Stored data entries:
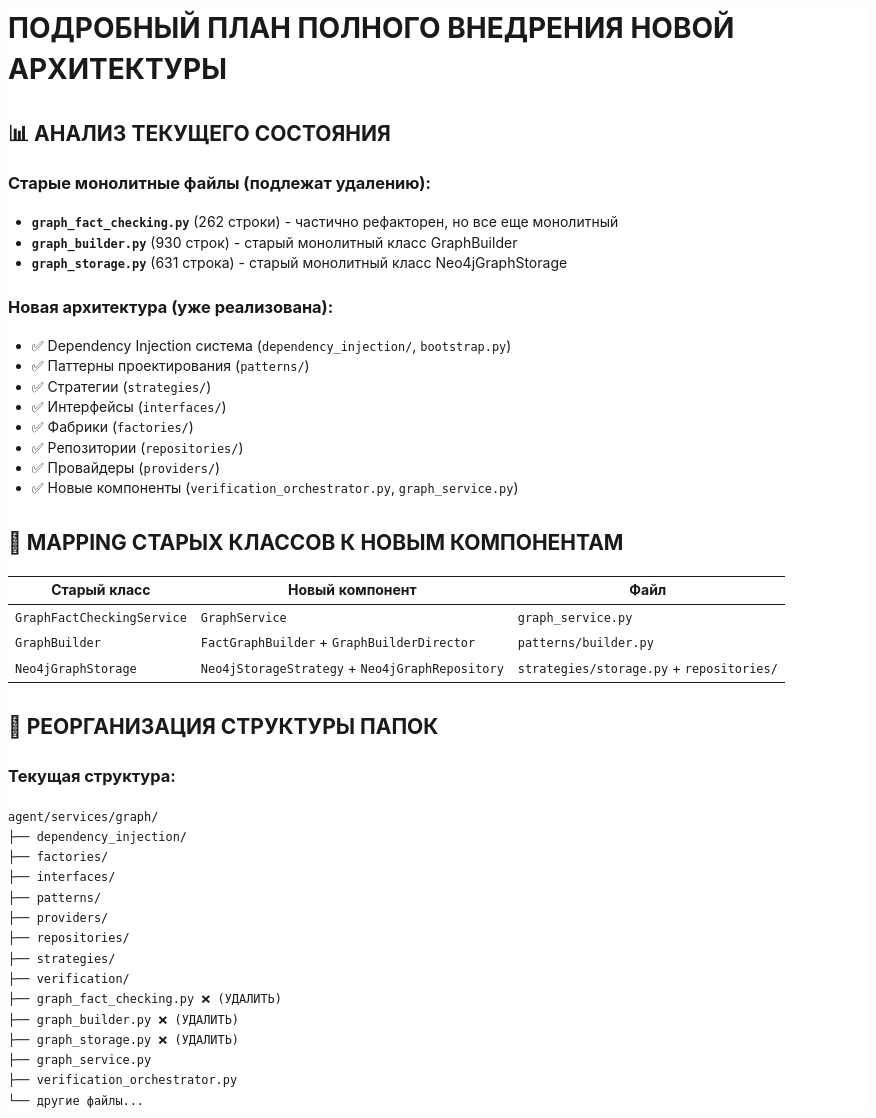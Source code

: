 # ПОДРОБНЫЙ ПЛАН ПОЛНОГО ВНЕДРЕНИЯ НОВОЙ АРХИТЕКТУРЫ

## 📊 АНАЛИЗ ТЕКУЩЕГО СОСТОЯНИЯ

### Старые монолитные файлы (подлежат удалению):
- **`graph_fact_checking.py`** (262 строки) - частично рефакторен, но все еще монолитный
- **`graph_builder.py`** (930 строк) - старый монолитный класс GraphBuilder
- **`graph_storage.py`** (631 строка) - старый монолитный класс Neo4jGraphStorage

### Новая архитектура (уже реализована):
- ✅ Dependency Injection система (`dependency_injection/`, `bootstrap.py`)
- ✅ Паттерны проектирования (`patterns/`)
- ✅ Стратегии (`strategies/`)
- ✅ Интерфейсы (`interfaces/`)
- ✅ Фабрики (`factories/`)
- ✅ Репозитории (`repositories/`)
- ✅ Провайдеры (`providers/`)
- ✅ Новые компоненты (`verification_orchestrator.py`, `graph_service.py`)

## 🔄 MAPPING СТАРЫХ КЛАССОВ К НОВЫМ КОМПОНЕНТАМ

| Старый класс | Новый компонент | Файл |
|-------------|-----------------|------|
| `GraphFactCheckingService` | `GraphService` | `graph_service.py` |
| `GraphBuilder` | `FactGraphBuilder` + `GraphBuilderDirector` | `patterns/builder.py` |
| `Neo4jGraphStorage` | `Neo4jStorageStrategy` + `Neo4jGraphRepository` | `strategies/storage.py` + `repositories/` |

## 📁 РЕОРГАНИЗАЦИЯ СТРУКТУРЫ ПАПОК

### Текущая структура:
```
agent/services/graph/
├── dependency_injection/
├── factories/
├── interfaces/
├── patterns/
├── providers/
├── repositories/
├── strategies/
├── verification/
├── graph_fact_checking.py ❌ (УДАЛИТЬ)
├── graph_builder.py ❌ (УДАЛИТЬ)
├── graph_storage.py ❌ (УДАЛИТЬ)
├── graph_service.py
├── verification_orchestrator.py
└── другие файлы...
```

Aim of the exercise » Every last line above must be reproduced as written, and no pictures belong in the copy.

Task response »
Source code

: # ПОДРОБНЫЙ ПЛАН ПОЛНОГО ВНЕДРЕНИЯ НОВОЙ АРХИТЕКТУРЫ

## 📊 АНАЛИЗ ТЕКУЩЕГО СОСТОЯНИЯ

### Старые монолитные файлы (подлежат удалению):
- **`graph_fact_checking.py`** (262 строки) - частично рефакторен, но все еще монолитный
- **`graph_builder.py`** (930 строк) - старый монолитный класс GraphBuilder
- **`graph_storage.py`** (631 строка) - старый монолитный класс Neo4jGraphStorage

### Новая архитектура (уже реализована):
- ✅ Dependency Injection система (`dependency_injection/`, `bootstrap.py`)
- ✅ Паттерны проектирования (`patterns/`)
- ✅ Стратегии (`strategies/`)
- ✅ Интерфейсы (`interfaces/`)
- ✅ Фабрики (`factories/`)
- ✅ Репозитории (`repositories/`)
- ✅ Провайдеры (`providers/`)
- ✅ Новые компоненты (`verification_orchestrator.py`, `graph_service.py`)

## 🔄 MAPPING СТАРЫХ КЛАССОВ К НОВЫМ КОМПОНЕНТАМ

| Старый класс | Новый компонент | Файл |
|-------------|-----------------|------|
| `GraphFactCheckingService` | `GraphService` | `graph_service.py` |
| `GraphBuilder` | `FactGraphBuilder` + `GraphBuilderDirector` | `patterns/builder.py` |
| `Neo4jGraphStorage` | `Neo4jStorageStrategy` + `Neo4jGraphRepository` | `strategies/storage.py` + `repositories/` |

## 📁 РЕОРГАНИЗАЦИЯ СТРУКТУРЫ ПАПОК

### Текущая структура:
```
agent/services/graph/
├── dependency_injection/
├── factories/
├── interfaces/
├── patterns/
├── providers/
├── repositories/
├── strategies/
├── verification/
├── graph_fact_checking.py ❌ (УДАЛИТЬ)
├── graph_builder.py ❌ (УДАЛИТЬ)
├── graph_storage.py ❌ (УДАЛИТЬ)
├── graph_service.py
├── verification_orchestrator.py
└── другие файлы...
```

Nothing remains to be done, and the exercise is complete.